Senatrice, i primi di agosto mentre il suo partito esultava per l’approvazione dell’emendamento in Commissione Bilancio (che prevede la trasformazione dei vitalizi dei parlamentari in un normale trattamento pensionistico uguale a quello di tutti gli italiani), lei ha deciso di uscire dall’aula.

“Certo. Il risparmio contenuto nel bilancio 2011 è dello 0,34%: una percentuale ridicola. Del tutto insufficiente e inaccettabile. Bisognava lanciare un segnale diverso, per far capire che così com’è organizzato questo bilancio non va bene. Io capisco la soddisfazione del Pd per l’approvazione dell’emendamento che è un primo risultato. Ma non basta limitarsi a equiparare i vitalizi alle pensioni. Bisogna abolirli del tutto”

Basta compromessi quindi?

“Non possiamo più accontentarci di piccole conquiste. È il momento storico che ci chiede un segnale radicale e un intervento urgente. Se la crisi economica e finanziaria impone sacrifici a tutti, i primi, non gli ultimi, ad essere chiamati in causa siamo noi, i rappresentanti del popolo. Ce lo impone il nostro ruolo. Con quale coraggio chiediamo ai cittadini di fare sacrifici? O cominciamo a dare l’esempio o perderemo ogni credibilità. Il tempo è scaduto. Occorre agire senza più rinvii ”

Quindi cosa propone?

“Innanzitutto l’abolizione dei vitalizi, delle indennità di carica, e il taglio dei servizi non essenziali: mezzi di trasporto, uffici, ristoranti, consulenze e spese di rappresentanza. Bisogna avere il coraggio di eliminare ogni privilegio. E poi urge una riorganizzazione complessiva delle istituzioni, con l’abbassamento del numero dei parlamentari e la semplificazione dell’amministrazione periferica”

Anche le province?

“Sì, anche le province”

Non crede che queste proposte arrivino troppo tardi?

“Già nel 2006, con il governo di Romano Prodi si cominciò a lavorare in questa direzione. Ma quello che abbiamo ottenuto finora è del tutto insufficiente”

Cosa vorrebbe dunque dal suo partito?

“Io credo che dentro il Pd ci siano molte persone responsabili e capaci. Ed è per questo che dovrebbe avere più coraggio, smetterla di accontentarsi di piccoli passi e mettersi alla testa di una battaglia per ottenere un cambiamento radicale. Deve fare proposte, sfruttare la spinta dei cittadini. A partire da adesso. Ad esempio appoggiando la raccolta firme per un referendum per abrogare la legge elettorale”.
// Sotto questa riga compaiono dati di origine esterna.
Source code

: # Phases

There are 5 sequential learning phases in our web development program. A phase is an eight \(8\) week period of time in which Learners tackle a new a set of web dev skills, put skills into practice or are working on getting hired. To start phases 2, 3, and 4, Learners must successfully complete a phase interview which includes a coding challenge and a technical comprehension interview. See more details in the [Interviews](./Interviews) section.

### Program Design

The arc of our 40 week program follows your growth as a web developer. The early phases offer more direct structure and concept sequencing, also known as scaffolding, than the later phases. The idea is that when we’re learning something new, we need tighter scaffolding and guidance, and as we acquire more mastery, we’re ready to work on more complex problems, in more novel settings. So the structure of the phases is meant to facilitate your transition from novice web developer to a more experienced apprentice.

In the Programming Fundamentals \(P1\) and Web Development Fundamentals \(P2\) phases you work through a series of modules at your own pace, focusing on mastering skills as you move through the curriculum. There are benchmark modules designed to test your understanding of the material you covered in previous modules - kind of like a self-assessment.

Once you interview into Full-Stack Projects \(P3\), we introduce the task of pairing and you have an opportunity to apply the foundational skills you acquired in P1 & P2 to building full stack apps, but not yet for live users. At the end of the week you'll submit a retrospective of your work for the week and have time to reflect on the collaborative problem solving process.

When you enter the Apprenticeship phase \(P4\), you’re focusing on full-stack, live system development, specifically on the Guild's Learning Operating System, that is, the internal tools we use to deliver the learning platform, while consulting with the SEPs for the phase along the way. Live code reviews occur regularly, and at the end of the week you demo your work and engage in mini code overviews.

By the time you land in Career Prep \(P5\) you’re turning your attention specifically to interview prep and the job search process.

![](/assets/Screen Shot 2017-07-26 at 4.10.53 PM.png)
Quindi appoggia l’iniziativa del’Idv?

“So che il Pd su questo punto è abbastanza tiepido. Ma credo invece che avremmo dovuto agire anche prima, magari riuscendo ad accorpare il referendum sul “porcellum” a quello sull’acqua e il nucleare. Saremmo riusciti a spazzare via 4 leggi in colpo solo”

Sa che quello che ha detto finora si avvicina alle proposte del Movimento 5stelle, forza che in Emilia Romagna, la sua regione, ha ottenuto quasi il 10% di consensi?
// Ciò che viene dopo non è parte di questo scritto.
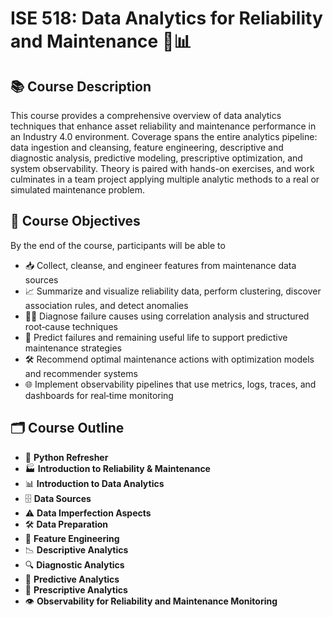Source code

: # ISE 518: Data Analytics for Reliability and Maintenance 🔧📊

## 📚 Course Description
This course provides a comprehensive overview of data analytics techniques that enhance asset reliability and maintenance performance in an Industry 4.0 environment. Coverage spans the entire analytics pipeline: data ingestion and cleansing, feature engineering, descriptive and diagnostic analysis, predictive modeling, prescriptive optimization, and system observability. Theory is paired with hands-on exercises, and work culminates in a team project applying multiple analytic methods to a real or simulated maintenance problem.

## 🎯 Course Objectives
By the end of the course, participants will be able to  
- 📥 Collect, cleanse, and engineer features from maintenance data sources  
- 📈 Summarize and visualize reliability data, perform clustering, discover association rules, and detect anomalies  
- 🕵️‍♂️ Diagnose failure causes using correlation analysis and structured root‑cause techniques  
- 🔮 Predict failures and remaining useful life to support predictive maintenance strategies  
- 🛠️ Recommend optimal maintenance actions with optimization models and recommender systems  
- 🌐 Implement observability pipelines that use metrics, logs, traces, and dashboards for real‑time monitoring  

## 🗂️ Course Outline
- 🐍 **Python Refresher**
- 🏭 **Introduction to Reliability & Maintenance**
- 📊 **Introduction to Data Analytics**
- 🗄️ **Data Sources**
- ⚠️ **Data Imperfection Aspects**
- 🛠️ **Data Preparation**
- 🧬 **Feature Engineering**
- 📉 **Descriptive Analytics**
- 🔍 **Diagnostic Analytics**
- 🔮 **Predictive Analytics**
- 🚀 **Prescriptive Analytics**
- 👁️ **Observability for Reliability and Maintenance Monitoring**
“Per me la politica è cambiamento radicale, sempre nel profondo rispetto delle istituzioni e delle persone. Per questo non condivido affatto lo spirito dei grillini. In loro non vedo la parte costruttiva ma solo quella distruttiva. Credo però che rifiutando alleanze e qualsiasi tipo di dialogo si finisca solo per avvantaggiare coloro che usano la politica per consolidare il potere di pochi”.